Originally Posted by bramblefir
I once had the honor or listening to an elderly lady tell stories of her father's life. I won't do the story I'm going to share any justice, but I'll give it a try. It was the early 1900's in Montana. It was winter. Her father was 8 years old and the oldest of many children. His father, her grandfather, had just died after being sick for several weeks. When they came home from the burial his mother, baby on her hip, put his father's rifle in his hands and said "You're the man of the family now. Go out and shoot something or we'll starve." And so he took the gun and set out into the snow to hunt game. He brought home a deer.

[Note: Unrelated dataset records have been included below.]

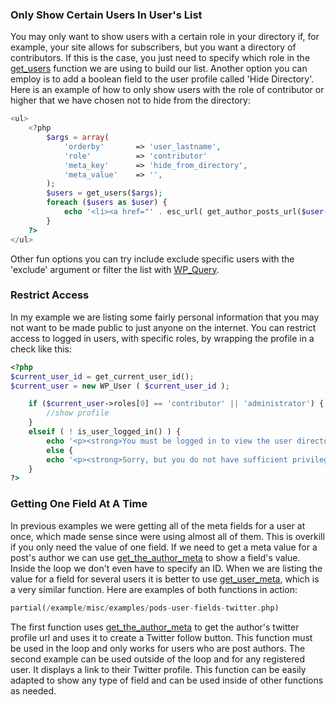 <script>
{
    "title": "Step 6: Additional Options",
    "excerpt": "Before finishing we will learn how to restrict access to the user directory and limit which users will be in the directory. We will also cover other methods for getting the values of fields that are better suited for when we only need one or two of the fields at a time.",
    "menu_order": "5",
    "author": "josh412",
    "termSlugs": {
        "tutorial_type": [
            "beginner","adding-custom-fields","extending-existing-content-types","using-pods-in-themes"
        ]
    },
    "customFields": [
        {"key":"_yoast_wpseo_title", "value": "Creating A User Directory: Additional Options - Pods Framework"},
        {"key":"_yoast_wpseo_metadesc", "value": "Additional options including access restrictions when creating a user directory with Pods. Part of a series."}
    ]
}
</script>
<h3>Only Show Certain Users In User's List</h3>
You may only want to show users with a certain role in your directory if, for example, your site allows for subscribers, but you want a directory of contributors. If this is the case, you just need to specify which role in the <a title="WordPress Codex: get_users" href="http://codex.wordpress.org/Function_Reference/get_users" target="_blank">get_users</a> function we are using to build our list. Another option you can employ is to add a boolean field to the user profile called 'Hide Directory'. Here is an example of how to only show users with the role of contributor or higher that we have chosen not to hide from the directory:

```php
<ul>
    <?php
        $args = array(
            'orderby'       => 'user_lastname',
            'role'          => 'contributor'
            'meta_key'      => 'hide_from_directory',
            'meta_value'    => '',
        );
    	$users = get_users($args);
		foreach ($users as $user) {
			echo '<li><a href="' . esc_url( get_author_posts_url($user->ID) ) . '">' . esc_attr($user->user_lastname) . ', ' . esc_attr($user->user_firstname) . '</a></li>';
		}
	?>
</ul>
```

Other fun options you can try include exclude specific users with the 'exclude' argument or filter the list with <a title="WordPress Codex: WP_Query" href="http://codex.wordpress.org/Function_Reference/WP_Query#Custom_Field_Parameters" target="_blank">WP_Query</a>.
<h3>Restrict Access</h3>
In my example we are listing some fairly personal information that you may not want to be made public to just anyone on the internet. You can restrict access to logged in users, with specific roles, by wrapping the profile in a check like this:

```php
<?php
$current_user_id = get_current_user_id();
$current_user = new WP_User ( $current_user_id );

    if ($current_user->roles[0] == 'contributor' || 'administrator') {
		//show profile
    }
    elseif ( ! is_user_logged_in() ) {
        echo '<p><strong>You must be logged in to view the user directory.</strong></p>'
		else {
        echo '<p><strong>Sorry, but you do not have sufficient privileges to view the user directory.</p></strong>'
	}
?>
```

<h3>Getting One Field At A Time</h3>
In previous examples we were getting all of the meta fields for a user at once, which made sense since were using almost all of them. This is overkill if you only need the value of one field. If we need to get a meta value for a post's author we can use <a title="WordPress Codex: get_the_author_meta" href="http://codex.wordpress.org/Function_Reference/get_the_author_meta" target="_blank">get_the_author_meta</a> to show a field's value. Inside the loop we don't even have to specify an ID. When we are listing the value for a field for several users it is better to use <a title="WordPress Codex: get_user_meta" href="http://codex.wordpress.org/Function_Reference/get_user_meta" target="_blank">get_user_meta</a>, which is a very similar function. Here are examples of both functions in action:

```php
partial(/example/misc/examples/pods-user-fields-twitter.php)
```

The first function uses <a title="WordPress Codex: get_the_author_meta" href="http://codex.wordpress.org/Function_Reference/get_the_author_meta" target="_blank">get_the_author_meta</a> to get the author's twitter profile url and uses it to create a Twitter follow button. This function must be used in the loop and only works for users who are post authors. The second example can be used outside of the loop and for any registered user. It displays a link to their Twitter profile. This function can be easily adapted to show any type of field and can be used inside of other functions as needed.
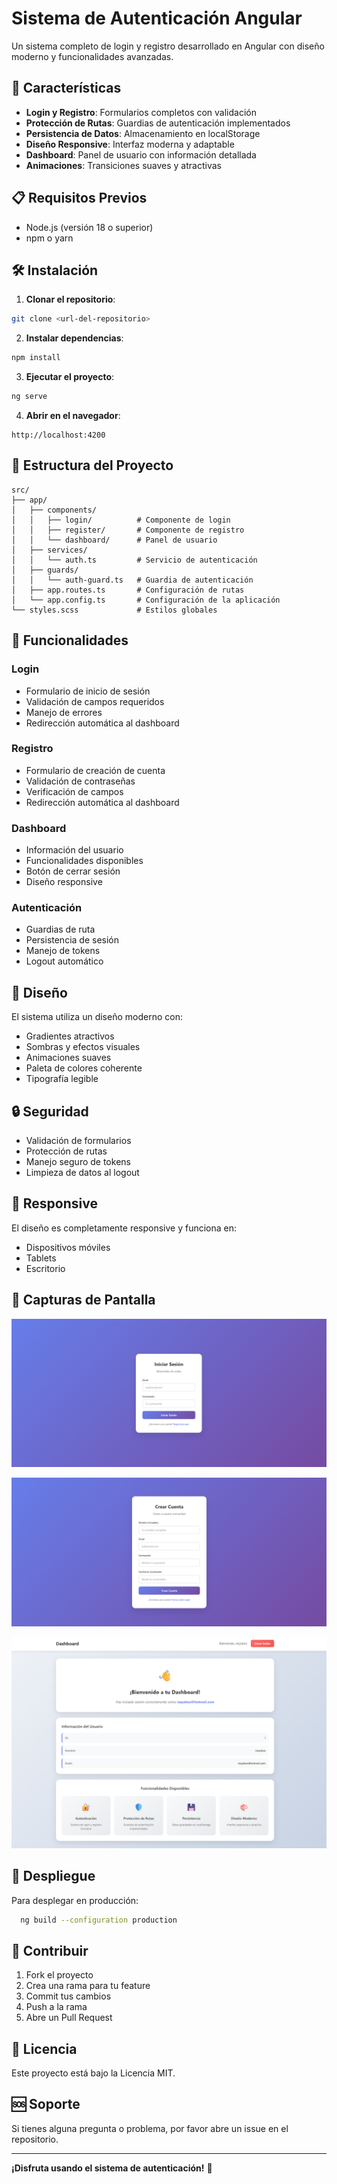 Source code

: # Sistema de Autenticación Angular

Un sistema completo de login y registro desarrollado en Angular con diseño moderno y funcionalidades avanzadas.

## 🚀 Características

- **Login y Registro**: Formularios completos con validación
- **Protección de Rutas**: Guardias de autenticación implementados
- **Persistencia de Datos**: Almacenamiento en localStorage
- **Diseño Responsive**: Interfaz moderna y adaptable
- **Dashboard**: Panel de usuario con información detallada
- **Animaciones**: Transiciones suaves y atractivas

## 📋 Requisitos Previos

- Node.js (versión 18 o superior)
- npm o yarn

## 🛠️ Instalación

1. **Clonar el repositorio**:
```bash
git clone <url-del-repositorio>
```

2. **Instalar dependencias**:
```bash
npm install
```

3. **Ejecutar el proyecto**:
```bash
ng serve
```

4. **Abrir en el navegador**:
```
http://localhost:4200
```

## 📁 Estructura del Proyecto

```
src/
├── app/
│   ├── components/
│   │   ├── login/          # Componente de login
│   │   ├── register/       # Componente de registro
│   │   └── dashboard/      # Panel de usuario
│   ├── services/
│   │   └── auth.ts         # Servicio de autenticación
│   ├── guards/
│   │   └── auth-guard.ts   # Guardia de autenticación
│   ├── app.routes.ts       # Configuración de rutas
│   └── app.config.ts       # Configuración de la aplicación
└── styles.scss             # Estilos globales
```

## 🔧 Funcionalidades

### Login
- Formulario de inicio de sesión
- Validación de campos requeridos
- Manejo de errores
- Redirección automática al dashboard

### Registro
- Formulario de creación de cuenta
- Validación de contraseñas
- Verificación de campos
- Redirección automática al dashboard

### Dashboard
- Información del usuario
- Funcionalidades disponibles
- Botón de cerrar sesión
- Diseño responsive

### Autenticación
- Guardias de ruta
- Persistencia de sesión
- Manejo de tokens
- Logout automático

## 🎨 Diseño

El sistema utiliza un diseño moderno con:
- Gradientes atractivos
- Sombras y efectos visuales
- Animaciones suaves
- Paleta de colores coherente
- Tipografía legible

## 🔒 Seguridad

- Validación de formularios
- Protección de rutas
- Manejo seguro de tokens
- Limpieza de datos al logout

## 📱 Responsive

El diseño es completamente responsive y funciona en:
- Dispositivos móviles
- Tablets
- Escritorio

## 📸 Capturas de Pantalla

![img.png](login.png)

![img_1.png](register.png)

![img_2.png](dashboard.png)

## 🚀 Despliegue

Para desplegar en producción:

```bash
  ng build --configuration production
```

## 🤝 Contribuir

1. Fork el proyecto
2. Crea una rama para tu feature
3. Commit tus cambios
4. Push a la rama
5. Abre un Pull Request

## 📄 Licencia

Este proyecto está bajo la Licencia MIT.

## 🆘 Soporte

Si tienes alguna pregunta o problema, por favor abre un issue en el repositorio.

---

**¡Disfruta usando el sistema de autenticación!** 🎉 

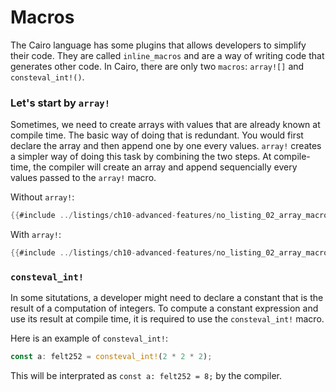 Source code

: # Macros

The Cairo language has some plugins that allows developers to simplify their code. They are called `inline_macros` and are a way of writing code that generates other code. In Cairo, there are only two `macros`: `array![]` and `consteval_int!()`.

### Let's start by `array!`

Sometimes, we need to create arrays with values that are already known at compile time. The basic way of doing that is redundant. You would first declare the array and then append one by one every values. `array!` creates a simpler way of doing this task by combining the two steps.
At compile-time, the compiler will create an array and append sequencially every values passed to the `array!` macro.

Without `array!`:

```rust
{{#include ../listings/ch10-advanced-features/no_listing_02_array_macro/src/lib.cairo:4:9}}
```

With `array!`:

```rust
{{#include ../listings/ch10-advanced-features/no_listing_02_array_macro/src/lib.cairo:11:11}}
```

### `consteval_int!`

In some situtations, a developer might need to declare a constant that is the result of a computation of integers. To compute a constant expression and use its result at compile time, it is required to use the `consteval_int!` macro.

Here is an example of `consteval_int!`:

```rust
const a: felt252 = consteval_int!(2 * 2 * 2);
```

This will be interprated as `const a: felt252 = 8;` by the compiler.
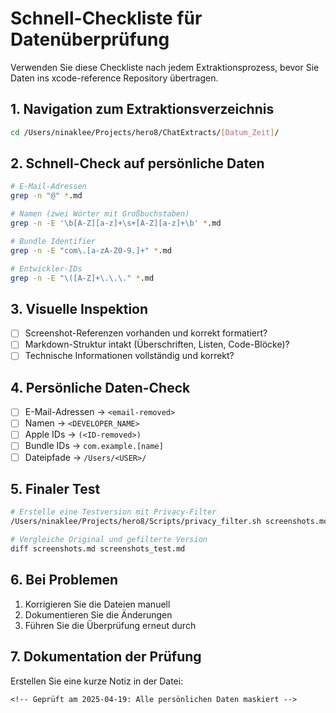 # Schnell-Checkliste für Datenüberprüfung

Verwenden Sie diese Checkliste nach jedem Extraktionsprozess, bevor Sie Daten ins xcode-reference Repository übertragen.

## 1. Navigation zum Extraktionsverzeichnis
```bash
cd /Users/ninaklee/Projects/hero8/ChatExtracts/[Datum_Zeit]/
```

## 2. Schnell-Check auf persönliche Daten
```bash
# E-Mail-Adressen
grep -n "@" *.md

# Namen (zwei Wörter mit Großbuchstaben)
grep -n -E '\b[A-Z][a-z]+\s+[A-Z][a-z]+\b' *.md

# Bundle Identifier
grep -n -E "com\.[a-zA-Z0-9.]+" *.md

# Entwickler-IDs
grep -n -E "\([A-Z]+\.\.\." *.md
```

## 3. Visuelle Inspektion
- [ ] Screenshot-Referenzen vorhanden und korrekt formatiert?
- [ ] Markdown-Struktur intakt (Überschriften, Listen, Code-Blöcke)?
- [ ] Technische Informationen vollständig und korrekt?

## 4. Persönliche Daten-Check
- [ ] E-Mail-Adressen → `<email-removed>`
- [ ] Namen → `<DEVELOPER_NAME>`
- [ ] Apple IDs → `(<ID-removed>)`
- [ ] Bundle IDs → `com.example.[name]`
- [ ] Dateipfade → `/Users/<USER>/`

## 5. Finaler Test
```bash
# Erstelle eine Testversion mit Privacy-Filter
/Users/ninaklee/Projects/hero8/Scripts/privacy_filter.sh screenshots.md screenshots_test.md

# Vergleiche Original und gefilterte Version
diff screenshots.md screenshots_test.md
```

## 6. Bei Problemen
1. Korrigieren Sie die Dateien manuell
2. Dokumentieren Sie die Änderungen
3. Führen Sie die Überprüfung erneut durch

## 7. Dokumentation der Prüfung
Erstellen Sie eine kurze Notiz in der Datei:
```
<!-- Geprüft am 2025-04-19: Alle persönlichen Daten maskiert -->
```
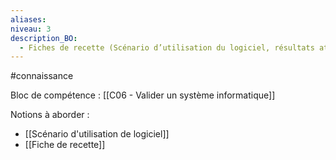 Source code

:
 ```yaml
---
aliases: 
niveau: 3
description_BO:
  - Fiches de recette (Scénario d’utilisation du logiciel, résultats attendus)
---
```

#connaissance

Bloc de compétence : [[C06 - Valider un système informatique]]

Notions à aborder : 
- [[Scénario d'utilisation de logiciel]]
- [[Fiche de recette]]
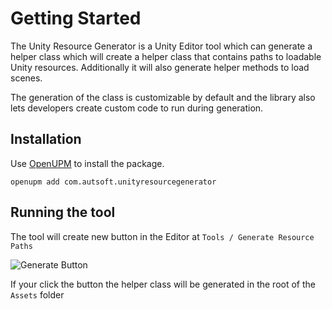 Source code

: # Getting Started

The Unity Resource Generator is a Unity Editor tool which can generate a helper class which will create a helper class that contains paths to loadable Unity resources. Additionally it will also generate helper methods to load scenes.

The generation of the class is customizable by default and the library also lets developers create custom code to run during generation.

## Installation

Use [OpenUPM](https://openupm.com/) to install the package.

```
openupm add com.autsoft.unityresourcegenerator
```

## Running the tool

The tool will create new button in the Editor at `Tools / Generate Resource Paths`

![Generate Button](~/images/intro/GenerateButton.png)

If your click the button the helper class will be generated in the root of the `Assets` folder
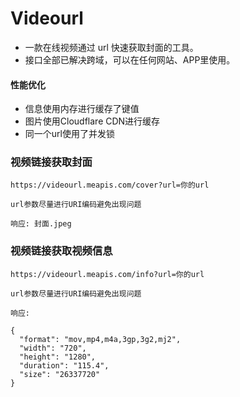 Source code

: # Videourl

* 一款在线视频通过 url 快速获取封面的工具。
* 接口全部已解决跨域，可以在任何网站、APP里使用。

#### 性能优化

- 信息使用内存进行缓存了键值
- 图片使用Cloudflare CDN进行缓存
- 同一个url使用了并发锁

### 视频链接获取封面

```base
https://videourl.meapis.com/cover?url=你的url

url参数尽量进行URI编码避免出现问题

响应: 封面.jpeg
```

### 视频链接获取视频信息

```base
https://videourl.meapis.com/info?url=你的url

url参数尽量进行URI编码避免出现问题

响应: 

{
  "format": "mov,mp4,m4a,3gp,3g2,mj2",
  "width": "720",
  "height": "1280",
  "duration": "115.4",
  "size": "26337720"
}
``` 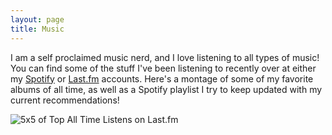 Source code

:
 ```yaml
---
layout: page
title: Music
---
```


I am a self proclaimed music nerd, and I love listening to all types of music! You can find some of the stuff I've been listening to recently over at either my [Spotify](https://open.spotify.com/user/1246063368) or [Last.fm](https://www.last.fm/user/jonathanthomas3) accounts. Here's a montage of some of my favorite albums of all time, as well as a Spotify playlist I try to keep updated with my current recommendations!

![5x5 of Top All Time Listens on Last.fm](../public/img/collage.jpeg)
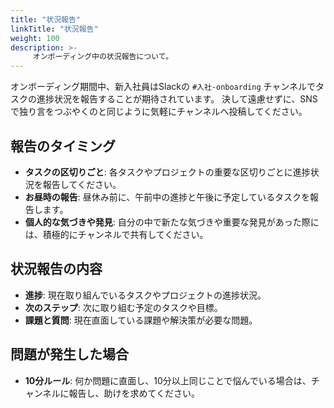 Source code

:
 ```yaml
---
title: "状況報告"
linkTitle: "状況報告"
weight: 100
description: >-
     オンボーディング中の状況報告について。
---
```


オンボーディング期間中、新入社員はSlackの `#入社-onboarding` チャンネルでタスクの進捗状況を報告することが期待されています。
決して遠慮せずに、SNSで独り言をつぶやくのと同じように気軽にチャンネルへ投稿してください。

## 報告のタイミング

- **タスクの区切りごと**: 各タスクやプロジェクトの重要な区切りごとに進捗状況を報告してください。
- **お昼時の報告**: 昼休み前に、午前中の進捗と午後に予定しているタスクを報告します。
- **個人的な気づきや発見**: 自分の中で新たな気づきや重要な発見があった際には、積極的にチャンネルで共有してください。

## 状況報告の内容

- **進捗**: 現在取り組んでいるタスクやプロジェクトの進捗状況。
- **次のステップ**: 次に取り組む予定のタスクや目標。
- **課題と質問**: 現在直面している課題や解決策が必要な問題。

## 問題が発生した場合

- **10分ルール**: 何か問題に直面し、10分以上同じことで悩んでいる場合は、チャンネルに報告し、助けを求めてください。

While I would never make a child shoulder the responsibility of feeding a family, I certainly want to make sure that mine are fully equipped to do so one day. The ability to cook and acquire food (not from a grocery store) are really, really basic skills that everybody should know. Food is so easily taken for granted nowadays but yet it's one of the few things in life we can't live without.
We live in a time where it's "hard" to cook food from ingredients purchased at the store. It's even harder to "man up" and accept the responsibility of providing
food; real food that grows from the ground or is packaged only in fur, feathers, or scales; food that you
grew and raised, harvested and slaughtered. It's difficult for many to understand nature's cycle of death and rebirth. It's even more difficult to truly understand that you must cut a life short, whether it be plant or animal, so that you might live another day and
that you do so with every bite you take.
Not so long ago a whole roast chicken was considered a special dinner, recipes used small quantities of meat and/or offal, and animals were butchered to honor a guest or mark an important event. Now chicken is "cheap" and meat is the main course at every meal.